Gartenberg, like several other researchers, suggests that daily sleep requirement for adults need to be stretched out to 8.5 hours for two separate reasons: to factor in the extra time it requires to fall asleep and wake up, and to process the enormous amount of information we assimilate every day. The new requirement also accounts for those who are naturally inclined to sleep less.
Gartenberg says that due to the age of technology we live it, our brains are constantly bombarded with information that we won’t be likely to remember if we don’t sleep well enough. It is only during the hours of our deepest sleep that our mind sifts through the information and retains what is relevant while discarding the rest.

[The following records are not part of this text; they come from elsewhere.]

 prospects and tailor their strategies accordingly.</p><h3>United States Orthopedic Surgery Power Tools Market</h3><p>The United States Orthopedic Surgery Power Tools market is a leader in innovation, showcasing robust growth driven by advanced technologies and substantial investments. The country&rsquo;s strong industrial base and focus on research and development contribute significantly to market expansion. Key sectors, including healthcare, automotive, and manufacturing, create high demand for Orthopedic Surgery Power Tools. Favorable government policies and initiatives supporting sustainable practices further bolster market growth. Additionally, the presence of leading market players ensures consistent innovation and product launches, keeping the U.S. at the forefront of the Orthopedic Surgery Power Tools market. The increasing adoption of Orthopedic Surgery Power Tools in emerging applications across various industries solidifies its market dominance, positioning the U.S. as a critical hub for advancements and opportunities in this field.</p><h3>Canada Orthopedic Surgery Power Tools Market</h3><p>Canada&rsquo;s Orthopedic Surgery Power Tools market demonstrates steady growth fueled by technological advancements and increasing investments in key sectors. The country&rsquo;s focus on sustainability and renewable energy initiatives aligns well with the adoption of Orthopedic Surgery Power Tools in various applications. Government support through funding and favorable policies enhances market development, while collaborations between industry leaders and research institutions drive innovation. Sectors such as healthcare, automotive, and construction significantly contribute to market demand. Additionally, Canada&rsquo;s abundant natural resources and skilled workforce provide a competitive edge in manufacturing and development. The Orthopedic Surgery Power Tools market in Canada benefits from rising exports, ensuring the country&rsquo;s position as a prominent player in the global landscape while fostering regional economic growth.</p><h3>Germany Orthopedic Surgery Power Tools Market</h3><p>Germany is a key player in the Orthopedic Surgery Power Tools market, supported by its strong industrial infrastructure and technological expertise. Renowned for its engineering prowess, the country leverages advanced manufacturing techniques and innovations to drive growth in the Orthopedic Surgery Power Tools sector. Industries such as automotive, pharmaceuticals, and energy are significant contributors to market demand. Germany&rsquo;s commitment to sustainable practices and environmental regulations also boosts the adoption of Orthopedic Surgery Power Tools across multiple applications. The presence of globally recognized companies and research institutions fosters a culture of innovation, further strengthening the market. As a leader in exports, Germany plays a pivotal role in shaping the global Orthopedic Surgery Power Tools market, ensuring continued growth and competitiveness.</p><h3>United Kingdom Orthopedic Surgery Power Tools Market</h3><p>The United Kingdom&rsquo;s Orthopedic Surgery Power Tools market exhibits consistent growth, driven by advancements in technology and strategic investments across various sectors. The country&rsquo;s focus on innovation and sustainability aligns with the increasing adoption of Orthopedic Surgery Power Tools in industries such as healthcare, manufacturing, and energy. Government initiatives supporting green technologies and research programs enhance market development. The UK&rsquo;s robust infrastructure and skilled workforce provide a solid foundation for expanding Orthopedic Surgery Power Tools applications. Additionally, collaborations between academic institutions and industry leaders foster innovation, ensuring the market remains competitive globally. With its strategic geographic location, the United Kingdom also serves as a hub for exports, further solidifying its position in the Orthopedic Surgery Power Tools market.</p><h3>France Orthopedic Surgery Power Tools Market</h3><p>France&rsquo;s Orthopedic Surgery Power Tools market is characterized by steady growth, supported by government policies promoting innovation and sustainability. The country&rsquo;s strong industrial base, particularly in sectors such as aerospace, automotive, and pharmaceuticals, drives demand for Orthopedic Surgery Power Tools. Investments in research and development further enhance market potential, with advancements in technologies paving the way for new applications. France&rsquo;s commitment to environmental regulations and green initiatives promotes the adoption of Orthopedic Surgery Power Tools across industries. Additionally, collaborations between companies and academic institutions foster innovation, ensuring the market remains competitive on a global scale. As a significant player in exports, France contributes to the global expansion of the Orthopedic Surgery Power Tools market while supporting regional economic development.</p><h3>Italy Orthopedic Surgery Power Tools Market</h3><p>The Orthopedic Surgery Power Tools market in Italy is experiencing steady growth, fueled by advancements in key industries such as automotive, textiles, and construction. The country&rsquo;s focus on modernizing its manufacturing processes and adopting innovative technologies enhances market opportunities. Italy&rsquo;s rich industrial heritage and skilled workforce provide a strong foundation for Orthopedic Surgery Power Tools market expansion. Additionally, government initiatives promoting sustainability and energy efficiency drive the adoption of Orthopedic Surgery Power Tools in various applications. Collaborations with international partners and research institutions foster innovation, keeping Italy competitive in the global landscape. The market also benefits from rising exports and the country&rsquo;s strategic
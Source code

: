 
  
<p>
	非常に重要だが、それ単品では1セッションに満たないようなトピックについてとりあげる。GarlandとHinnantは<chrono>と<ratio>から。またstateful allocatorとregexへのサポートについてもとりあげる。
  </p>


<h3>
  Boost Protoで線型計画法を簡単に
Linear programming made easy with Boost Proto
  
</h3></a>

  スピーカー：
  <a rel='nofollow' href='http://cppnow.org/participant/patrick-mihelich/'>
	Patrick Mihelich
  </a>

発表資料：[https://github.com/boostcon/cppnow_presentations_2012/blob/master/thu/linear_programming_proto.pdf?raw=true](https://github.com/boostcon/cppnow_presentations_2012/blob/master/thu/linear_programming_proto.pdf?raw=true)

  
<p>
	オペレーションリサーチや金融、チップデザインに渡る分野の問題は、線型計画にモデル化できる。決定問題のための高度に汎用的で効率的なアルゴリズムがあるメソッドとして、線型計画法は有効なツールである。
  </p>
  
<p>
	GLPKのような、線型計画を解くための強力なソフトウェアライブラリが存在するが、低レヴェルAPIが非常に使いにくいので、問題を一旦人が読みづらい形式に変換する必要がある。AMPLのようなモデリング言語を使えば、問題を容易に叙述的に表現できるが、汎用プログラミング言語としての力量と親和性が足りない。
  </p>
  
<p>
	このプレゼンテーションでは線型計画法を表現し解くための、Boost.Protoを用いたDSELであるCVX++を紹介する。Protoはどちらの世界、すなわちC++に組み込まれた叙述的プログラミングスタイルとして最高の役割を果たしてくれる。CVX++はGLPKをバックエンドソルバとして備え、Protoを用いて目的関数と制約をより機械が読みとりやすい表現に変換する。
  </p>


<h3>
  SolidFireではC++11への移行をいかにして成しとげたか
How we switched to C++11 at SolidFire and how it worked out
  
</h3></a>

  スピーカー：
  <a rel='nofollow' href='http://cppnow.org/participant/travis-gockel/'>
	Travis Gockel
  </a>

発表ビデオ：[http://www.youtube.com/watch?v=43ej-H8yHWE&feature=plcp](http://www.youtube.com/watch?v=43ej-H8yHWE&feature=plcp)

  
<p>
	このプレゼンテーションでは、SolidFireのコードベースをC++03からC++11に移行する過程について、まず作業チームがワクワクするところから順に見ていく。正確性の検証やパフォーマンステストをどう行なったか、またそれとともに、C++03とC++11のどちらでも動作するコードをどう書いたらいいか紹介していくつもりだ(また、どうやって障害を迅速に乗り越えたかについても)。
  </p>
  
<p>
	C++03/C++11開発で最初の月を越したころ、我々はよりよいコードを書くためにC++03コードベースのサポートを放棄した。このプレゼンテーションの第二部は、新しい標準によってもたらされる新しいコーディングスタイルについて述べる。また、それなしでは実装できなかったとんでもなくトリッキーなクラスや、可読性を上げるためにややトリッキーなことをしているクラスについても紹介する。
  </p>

Much of Gartenberg’s research during his career has focused on the brain’s capability to sort information during sleep through a process called synaptic homeostasis, which is our body’s main function, besides cell repair. The researcher says that humans take in an average of 34 GB worth of information every day, a number that is far more than it was in 1940’s when the eight-hour average sleep recommendation was established.
The only downside of learning too many things in one day is the time it takes to process and sort the new information. Apart from the frequent bombardment of information, people are getting fewer hours of sleep nowadays than they were many decades ago. In the 1940’s a survey showed that most American adults were able to get eight hours of sleep every night, but now, the number has shrunk to seven hours.
Healthy Sleep Hygiene
But simply getting in bed just in time to get the recommended amount of sleep isn’t enough. Normally, adults don’t fall asleep as soon as their head hits the pillow and it often takes a few good minutes after the alarm rings in the morning to actually wake up.
Taking into account the amount of information our brain needs to process every night and the additional time it takes to fall asleep and wake up, it makes sense to extend the number of sleeping hours to 8.5.
Moreover, adults tend to be light sleepers who wake up several times during the night, often without even realizing it. Gartenberg’s experiment shows that people can even wake to the slightest sound of 70 decibels and have no recollection of it in the morning.
Technology is also an important factor which causes sleep delay. Most people tend to stare at their bright smartphone screens until late at night, which only suppresses the release of sleep hormone, melatonin, and therefore causes sleeplessness. Gartenberg recommends practicing proper sleep hygiene such as turning off lights, shutting down all noise sources and putting away cellphones before going to bed.